As we deal with a mental problem, the approach of any doctor should be highly individualized to help a particular patient. In some cases, straight talk is efficient, but there are situations when other methods should be found.
Indifference towards the child
The main symptoms of postnatal depression are weakness, bad mood, panic, fear and change of attitude towards the baby, the last being the worst of all. The new mother becomes fully indifferent and even hostile to the infant; she also avoids her husband and family members. She strains at a gnat and her mind is obsessed. If the above-mentioned symptoms are observed, the woman needs help. However, there is no need to dramatize: for a melancholic woman, for example, these are not symptoms but a usual state of being. On the contrary, if the same happens to cheerful and communicative woman, it gives reason for concern.
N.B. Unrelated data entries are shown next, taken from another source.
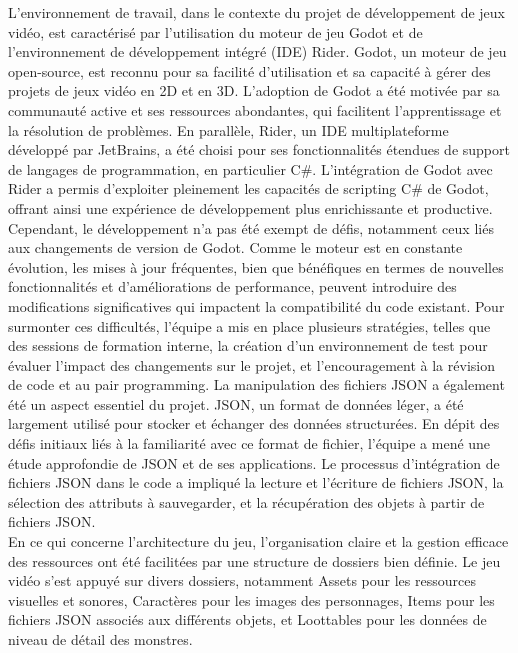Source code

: L'environnement de travail, dans le contexte du projet de développement de jeux vidéo, est caractérisé par l'utilisation du moteur de jeu Godot et de l'environnement de
développement intégré (IDE) Rider. Godot, un moteur de jeu open-source, est reconnu pour sa facilité d'utilisation et sa capacité à gérer des projets de jeux vidéo en 2D et
en 3D. L'adoption de Godot a été motivée par sa communauté active et ses ressources abondantes, qui facilitent l'apprentissage et la résolution de problèmes. En parallèle,
Rider, un IDE multiplateforme développé par JetBrains, a été choisi pour ses fonctionnalités étendues de support de langages de programmation, en particulier C\#.
L'intégration de Godot avec Rider a permis d'exploiter pleinement les capacités de scripting C\# de Godot, offrant ainsi une expérience de développement plus
enrichissante et productive.
\\

Cependant, le développement n'a pas été exempt de défis, notamment ceux liés aux changements de version de Godot. Comme le moteur est en constante évolution,
les mises à jour fréquentes, bien que bénéfiques en termes de nouvelles fonctionnalités et d'améliorations de performance, peuvent introduire des modifications
significatives qui impactent la compatibilité du code existant. Pour surmonter ces difficultés, l'équipe a mis en place plusieurs stratégies, telles que des sessions de
formation interne, la création d'un environnement de test pour évaluer l'impact des changements sur le projet, et l'encouragement à la révision de code et au pair programming.
La manipulation des fichiers JSON a également été un aspect essentiel du projet. JSON, un format de données léger, a été largement utilisé pour stocker et échanger
des données structurées. En dépit des défis initiaux liés à la familiarité avec ce format de fichier, l'équipe a mené une étude approfondie de JSON et de ses applications.
Le processus d'intégration de fichiers JSON dans le code a impliqué la lecture et l'écriture de fichiers JSON, la sélection des attributs à sauvegarder, et la récupération
des objets à partir de fichiers JSON.
\\

En ce qui concerne l'architecture du jeu, l'organisation claire et la gestion efficace des ressources ont été facilitées par une structure de dossiers bien définie.
Le jeu vidéo s'est appuyé sur divers dossiers, notamment Assets pour les ressources visuelles et sonores, Caractères pour les images des personnages,
Items pour les fichiers JSON associés aux différents objets, et Loottables pour les données de niveau de détail des monstres.
\\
Animosity against the child, suicidal thoughts, total indifference towards favorite activities and constant need to lie down are indicative of serious problems.
Unlike the other types of depression, postnatal depression is directly bound to pregnancy and birth delivery, which imply hormonal changes. These irregularities are common for all pregnant women but not all of them develop disorders. Inheritance and social factors do matter. Disagreement between the family members when a woman is pregnant may result in postnatal depression. That’s why understanding and respect of the kin is very important.
Birth delivery is a huge stress for the organism. If it’s preceded by inner turmoil, the woman can’t resist the consequences, giving way to fear and destructive emotions.
Preparing for delivery
Systematic visits to the gynecologist and psychologist are a must during the months of pregnancy. There are also special programs to help prepare for the delivery that can also be useful for husbands, who either strive to help their wives after the birth of their child, or feel depressed themselves.
A psychologist can definitely help alleviate postnatal depression, but there one important factor to understand: if a woman suffers endogenous depression (major depressive disorder, or clinical depression) that bears no relation to the current situation, stressful events or a trauma, medication is needed first, while psychological assistance would be appropriate during the rehabilitation period.
If depression developed from a psychological trauma, a psychologist has to work in conjunction with a mental physician to decide on the best way to resolve the problem.
Postnatal depression can last up to six months, or a year at most. If it persists, the consequences can be grave: a woman can refuse to breastfeed the child and even commit suicide. 40% of women who beat depression never experience it again. In 60% of cases it can repeat or become a chronic disorder. At that, the attitude to the elder children may remain unchanged.
During centuries, women were not full-fledged members of the society. Although a lot of changes took place and women are free to choose a career and enjoy equal rights, the public is not ready yet to accept this fact.
Furthermore, if a police officer investigates a case of violence against a child, he must bear in mind that the incident could happen when the mother lost self-control and needs medical assistance.
There are many stereotypes like “if you didn’t keep an eye on your child, you are not a human being”, but our society needs to understand that a disease can be the reason for indifference and aggression. In this case a woman needs treatment and not condemnation.